Janie Jones maintained that there definitely was no other man on the Salt Lake or any other line! She later ran a boarding house, rode the rails for free all her life, and was buried next to her beloved husband in Jackson, Tennessee.
Stories aren't cut and dried, are they? There are more than forty versions of Casey Jones that have been circulated in the century since his passing. Interestingly, Wallace Saunders is never credited for the song and never received compensation for it. And yet, he was the source of the Casey Jones legend! Schools are breeding grounds for gossip and not just with kids. A small population in a limited space makes it easy for rumors to run rampant.... and they ALWAYS improve with age. Most gossip is harmless, the simple spread of benign information; who likes who, who made cheerleader, etc. At times, it turns vicious and it isn't easy to get to the source. Often, the one who conceived the tidbit is far removed from the scene at the moment it becomes full grown. Kids spread tales but so do adults. The worst gossips I know are coaches. Camps and clinics are rumor central, a National Enquirer seminar for the basketball set. It's hard to read scriptures without running across teachings which warn against chattering and idle talk. Most problems between Christians, like most problems between children, have to do with the spoken word. It isn't doctrinal for the most part. It's repeating statements that shouldn't have been stated in the first place. It's getting offended over nothing, retaliating with an escalation of the same offensive behavior which upset us initially. Rumors aren't new. The religious leaders spread a rumor that Jesus' followers had confiscated his body from its resting place.

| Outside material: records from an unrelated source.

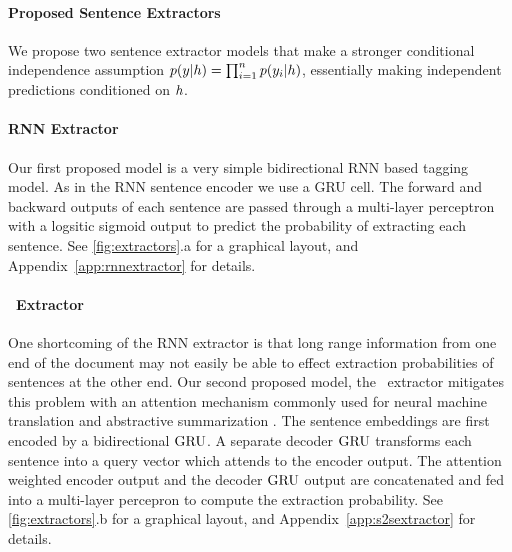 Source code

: \paragraph{Proposed Sentence Extractors}
We propose two sentence extractor models that 
make a stronger conditional independence 
assumption $p(\slabel|\sentEmb)=\prod_{i=1}^\docSize p(\slabel[i]|\sentEmb)$,
essentially making independent predictions conditioned on $\sentEmb$.

\paragraph{RNN Extractor}
    Our first proposed model is a very simple bidirectional
RNN based tagging model. As in the RNN sentence encoder we use a GRU cell.
The forward and backward outputs of each sentence are passed through a 
multi-layer perceptron with a logsitic sigmoid output 
to predict the probability
of extracting each sentence. 
See \autoref{fig:extractors}.a for a graphical layout,
and Appendix~\ref{app:rnnextractor} for details.


\paragraph{\sts~Extractor} One shortcoming of the RNN extractor is that long range
information from one end of the document may not easily be able to effect 
extraction probabilities of sentences at the other end. 
Our second proposed model, the \sts~extractor mitigates this problem with an 
attention 
mechanism commonly
used for neural machine translation \cite{bahdanau2014neural} and 
abstractive summarization \cite{see2017get}. 
The sentence embeddings are first
encoded by a bidirectional $\operatorname{GRU}$. A separate decoder $\operatorname{GRU}$ transforms each 
sentence into a query vector which attends to the encoder output. The
attention weighted encoder output and the decoder $\operatorname{GRU}$ output are concatenated
and fed into a multi-layer percepron to compute the extraction probability.
See \autoref{fig:extractors}.b for a graphical layout,
and Appendix~\ref{app:s2sextractor} for details.

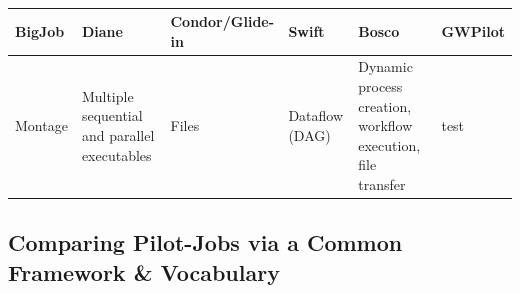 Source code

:\documentclass{sig-alternate}
\begin{document}
\begin{landscape}
\begin{table}
\begin{center}
\begin{footnotesize}
\begin{tabular}{|p{3.0cm}|p{3.5cm}|p{2.3cm}|p{1.9cm}|p{3.7cm}|p{2.5cm}|}
\hline {\bf BigJob}
& {\bf Diane}
& {\bf Condor/Glide-in}
& {\bf Swift}
& {\bf Bosco}
& {\bf GWPilot}
\\
\hline

Montage
& Multiple sequential and parallel executables
& Files
& Dataflow (DAG)
& Dynamic process creation, workflow execution, file transfer
& test
\\
\hline

\end{tabular}
\end{footnotesize}
\caption{\label{Tab:AppChars} }
\end{center}
\end{table}
\end{landscape}


\subsection{Comparing Pilot-Jobs via a Common Framework \& Vocabulary}

\end{document}
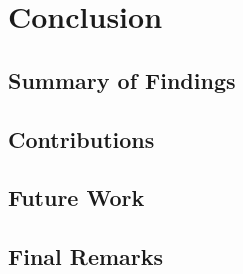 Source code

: \chapter{Conclusion}
\label{ch:conclusion}

\lipsum[39-40]

\section{Summary of Findings}
\label{sec:summary-of-findings}

\lipsum[41-42]

\section{Contributions}
\label{sec:contributions}

\lipsum[43]

\section{Future Work}
\label{sec:future-work}

\lipsum[44-45]

\section{Final Remarks}
\label{sec:final-remarks}

\lipsum[46]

John dealt in his gospel with the rumor, apparently passed on by believers, that he would never himself taste death. The legend of Casey Jones is positive in one aspect. The subject of the story came out better in the end than at the beginning. That doesn't happen often, does it? What a good lesson for us ten decades later from a man made famous by a train wreck: if possible and plausible, make someone sound better at the end of your conversation than they did at the first!
Applicable quote of the day:
"We find not much in ourselves to admire; we are always privately wanting to be like somebody else. If everybody was satisfied with himself, there would be no heroes."